**Pictures paired with source code**
—————
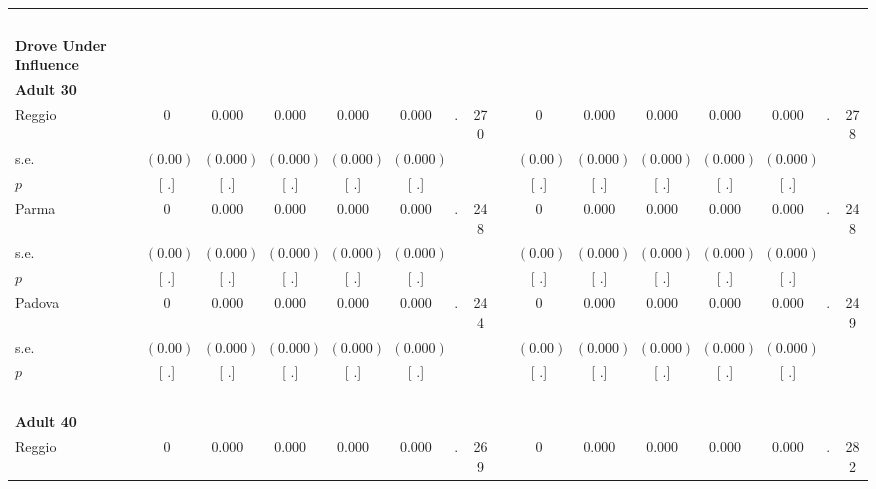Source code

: \begin{longtable}{L{8em} c c c c c c c p{1em} c c c c c c c}
~\\[1em]
\textbf{Drove Under Influence} \\*
\quad \quad \textbf{Adult 30} & & & & & & & & & & & & & & & \\* 
\quad \quad \quad Reggio& 0 &     0.000 &     0.000 &     0.000 &     0.000 &         . &       270 & & 0 &     0.000 &     0.000 &     0.000 &     0.000 &         . &       278  \\*
\quad \quad \quad \quad s.e.& $ (     0.00)$ & $ (    0.000)$ & $ (    0.000)$ & $ (    0.000)$ & $ (    0.000)$ & & & & $ (     0.00)$ & $ (    0.000)$ & $ (    0.000)$ & $ (    0.000)$ & $ (    0.000)$ & &  \\*
\quad \quad \quad \quad $ p$ & [        .] & [        .] & [        .] & [        .] & [        .] & & & & [        .] & [        .] & [        .] & [        .] & [        .] & &  \\[1em]
\quad \quad \quad Parma& 0 &     0.000 &     0.000 &     0.000 &     0.000 &         . &       248 & & 0 &     0.000 &     0.000 &     0.000 &     0.000 &         . &       248  \\*
\quad \quad \quad \quad s.e.& $ (     0.00)$ & $ (    0.000)$ & $ (    0.000)$ & $ (    0.000)$ & $ (    0.000)$ & & & & $ (     0.00)$ & $ (    0.000)$ & $ (    0.000)$ & $ (    0.000)$ & $ (    0.000)$ & &  \\*
\quad \quad \quad \quad $ p$ & [        .] & [        .] & [        .] & [        .] & [        .] & & & & [        .] & [        .] & [        .] & [        .] & [        .] & &  \\[1em]
\quad \quad \quad Padova& 0 &     0.000 &     0.000 &     0.000 &     0.000 &         . &       244 & & 0 &     0.000 &     0.000 &     0.000 &     0.000 &         . &       249  \\*
\quad \quad \quad \quad s.e.& $ (     0.00)$ & $ (    0.000)$ & $ (    0.000)$ & $ (    0.000)$ & $ (    0.000)$ & & & & $ (     0.00)$ & $ (    0.000)$ & $ (    0.000)$ & $ (    0.000)$ & $ (    0.000)$ & &  \\*
\quad \quad \quad \quad $ p$ & [        .] & [        .] & [        .] & [        .] & [        .] & & & & [        .] & [        .] & [        .] & [        .] & [        .] & &  \\[1em]
~\\[1em]
\quad \quad \textbf{Adult 40} & & & & & & & & & & & & & & & \\* 
\quad \quad \quad Reggio& 0 &     0.000 &     0.000 &     0.000 &     0.000 &         . &       269 & & 0 &     0.000 &     0.000 &     0.000 &     0.000 &         . &       282  \\*

\end{longtable}
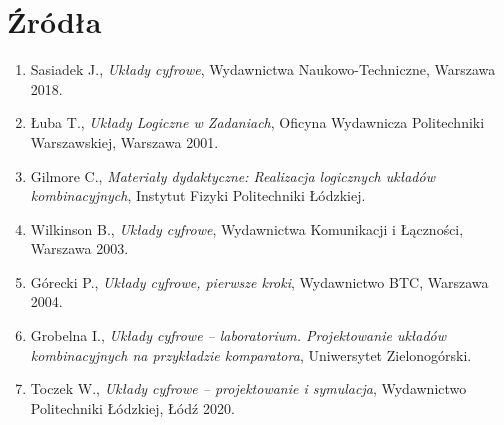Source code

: %   

\section{Źródła}

\begin{enumerate}
    \item Sasiadek J., \textit{Układy cyfrowe}, Wydawnictwa Naukowo-Techniczne, Warszawa 2018.
    \item Łuba T., \textit{Układy Logiczne w Zadaniach}, Oficyna Wydawnicza Politechniki Warszawskiej, Warszawa 2001.
    \item Gilmore C., \textit{Materiały dydaktyczne: Realizacja logicznych układów kombinacyjnych}, Instytut Fizyki Politechniki Łódzkiej.
    \item Wilkinson B., \textit{Układy cyfrowe}, Wydawnictwa Komunikacji i Łączności, Warszawa 2003.
    \item Górecki P., \textit{Układy cyfrowe, pierwsze kroki}, Wydawnictwo BTC, Warszawa 2004.
    \item Grobelna I., \textit{Układy cyfrowe -- laboratorium. Projektowanie układów kombinacyjnych na przykładzie komparatora}, Uniwersytet Zielonogórski.
    \item Toczek W., \textit{Układy cyfrowe -- projektowanie i symulacja}, Wydawnictwo Politechniki Łódzkiej, Łódź 2020.
\end{enumerate}
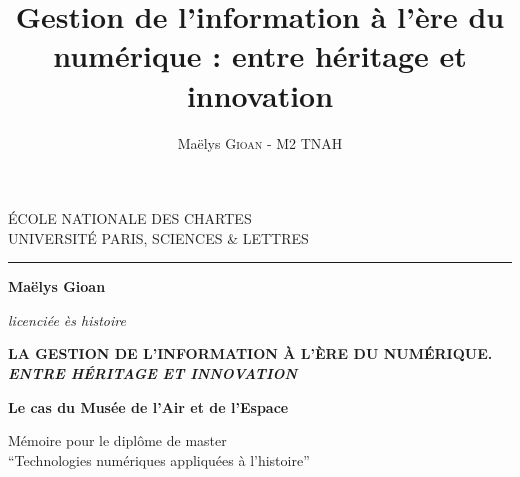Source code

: \documentclass[12pt,twoside]{book}
\author{Maëlys \textsc{Gioan} - M2 TNAH}
\title{Gestion de l'information à l'ère du numérique : entre héritage et innovation}
\begin{document}
	
	
	
	\begin{titlepage}
		\begin{center}
			
			\bigskip
			
			\begin{large}				
				ÉCOLE NATIONALE DES CHARTES\\
				UNIVERSITÉ PARIS, SCIENCES \& LETTRES
			\end{large}
			\begin{center}\rule{2cm}{0.02cm}\end{center}
			
			\bigskip
			\bigskip
			\bigskip
			\begin{Large}
				\textbf{Maëlys Gioan}\\
			\end{Large}
			\begin{normalsize} \textit{licenciée ès histoire}\\
			\end{normalsize}
			
			\bigskip
			\bigskip
			\bigskip
			
			\begin{Huge}
				\MakeUppercase{\textbf{La gestion de l'information à l'ère du numérique.\\ \textit{Entre héritage et innovation}}}\\
			\end{Huge}
			\bigskip
			\bigskip
			\begin{LARGE}
				\textbf{Le cas du Musée de l'Air et de l'Espace}\\
			\end{LARGE}
			
			\bigskip
			\bigskip
			\bigskip
			\begin{large}
			\end{large}
			\vfill
			
			\begin{large}
				Mémoire pour le diplôme de master \\
				\enquote{Technologies numériques appliquées à l'histoire} \\
			\end{large}
			
		\end{center}
	\end{titlepage}
	
\end{document}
—————
**WHAT TO PRODUCE**
Please copy each line of the entries in which the word "longtable" shows up.

**WRITTEN ANSWER**
: \begin{longtable}{L{8em} c c c c c c c p{1em} c c c c c c c}
\end{longtable}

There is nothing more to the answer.